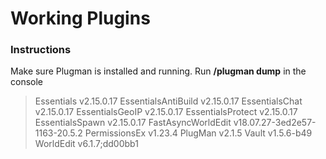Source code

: # Working Plugins

### Instructions

Make sure Plugman is installed and running.
Run **/plugman dump** in the console

>Essentials v2.15.0.17
>EssentialsAntiBuild v2.15.0.17
>EssentialsChat v2.15.0.17
>EssentialsGeoIP v2.15.0.17
>EssentialsProtect v2.15.0.17
>EssentialsSpawn v2.15.0.17
>FastAsyncWorldEdit v18.07.27-3ed2e57-1163-20.5.2
>PermissionsEx v1.23.4
>PlugMan v2.1.5
>Vault v1.5.6-b49
>WorldEdit v6.1.7;dd00bb1
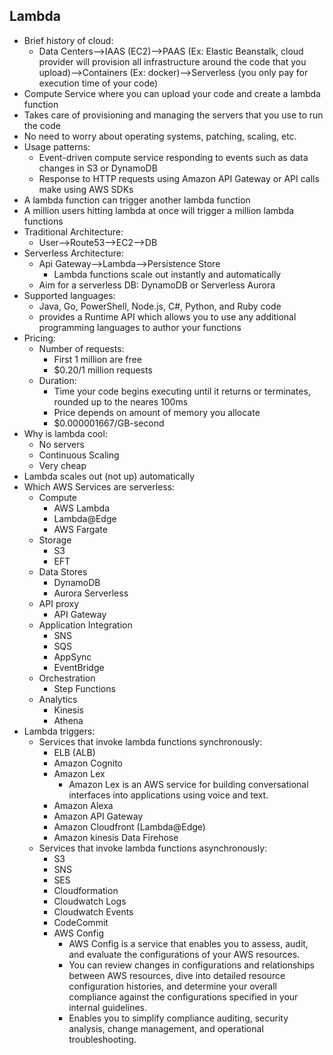 ## Lambda
- Brief history of cloud:
    - Data Centers-->IAAS (EC2)-->PAAS (Ex:  Elastic Beanstalk, cloud provider will provision all infrastructure around the code that you upload)-->Containers (Ex:  docker)-->Serverless (you only pay for execution time of your code)
- Compute Service where you can upload your code and create a lambda function
- Takes care of provisioning and managing the servers that you use to run the code
- No need to worry about operating systems, patching, scaling, etc.
- Usage patterns:
    - Event-driven compute service responding to events such as data changes in S3 or DynamoDB
    - Response to HTTP requests using Amazon API Gateway or API calls make using AWS SDKs
- A lambda function can trigger another lambda function
- A million users hitting lambda at once will trigger a million lambda functions
- Traditional Architecture:
    - User-->Route53-->EC2-->DB
- Serverless Architecture:
    - Api Gateway-->Lambda-->Persistence Store
        - Lambda functions scale out instantly and automatically
    - Aim for a serverless DB:  DynamoDB or Serverless Aurora 
- Supported languages:
    - Java, Go, PowerShell, Node.js, C#, Python, and Ruby code
    - provides a Runtime API which allows you to use any additional programming languages to author your functions
- Pricing:
    - Number of requests:
        - First 1 million are free
        - $0.20/1 million requests
    - Duration:
        - Time your code begins executing until it returns or terminates, rounded up to the neares 100ms
        - Price depends on amount of memory you allocate
        - $0.000001667/GB-second
- Why is lambda cool:
    - No servers
    - Continuous Scaling
    - Very cheap
- Lambda scales out (not up) automatically
- Which AWS Services are serverless:
    - Compute
        - AWS Lambda
        - Lambda@Edge
        - AWS Fargate
    - Storage
        - S3
        - EFT
    - Data Stores
        - DynamoDB
        - Aurora Serverless
    - API proxy
        - API Gateway
    - Application Integration
        - SNS
        - SQS
        - AppSync
        - EventBridge
    - Orchestration
        - Step Functions
    - Analytics
        - Kinesis
        - Athena
- Lambda triggers:
    - Services that invoke lambda functions synchronously:
        - ELB (ALB)
        - Amazon Cognito
        - Amazon Lex
            - Amazon Lex is an AWS service for building conversational interfaces into applications using voice and text.
        - Amazon Alexa
        - Amazon API Gateway
        - Amazon Cloudfront (Lambda@Edge)
        - Amazon kinesis Data Firehose
    - Services that invoke lambda functions asynchronously:
        - S3
        - SNS
        - SES
        - Cloudformation
        - Cloudwatch Logs
        - Cloudwatch Events
        - CodeCommit
        - AWS Config
            - AWS Config is a service that enables you to assess, audit, and evaluate the configurations of your AWS resources.
            - You can review changes in configurations and relationships between AWS resources, dive into detailed resource configuration histories, and determine your overall compliance against the configurations specified in your internal guidelines. 
            - Enables you to simplify compliance auditing, security analysis, change management, and operational troubleshooting.


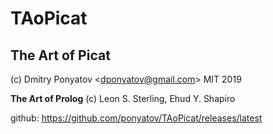 # TAoPicat
## The Art of Picat

(c) Dmitry Ponyatov <<dponyatov@gmail.com>> MIT 2019

**The Art of Prolog** (c) Leon S. Sterling, Ehud Y. Shapiro

github: https://github.com/ponyatov/TAoPicat/releases/latest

********

Task instructions> Take the listing above and repeat exactly the lines from the one containing "- CodeCommit" through the one containing "- AWS Config is", both included.

Solved problem>
        - CodeCommit
        - AWS Config
            - AWS Config is a service that enables you to assess, audit, and evaluate the configurations of your AWS resources.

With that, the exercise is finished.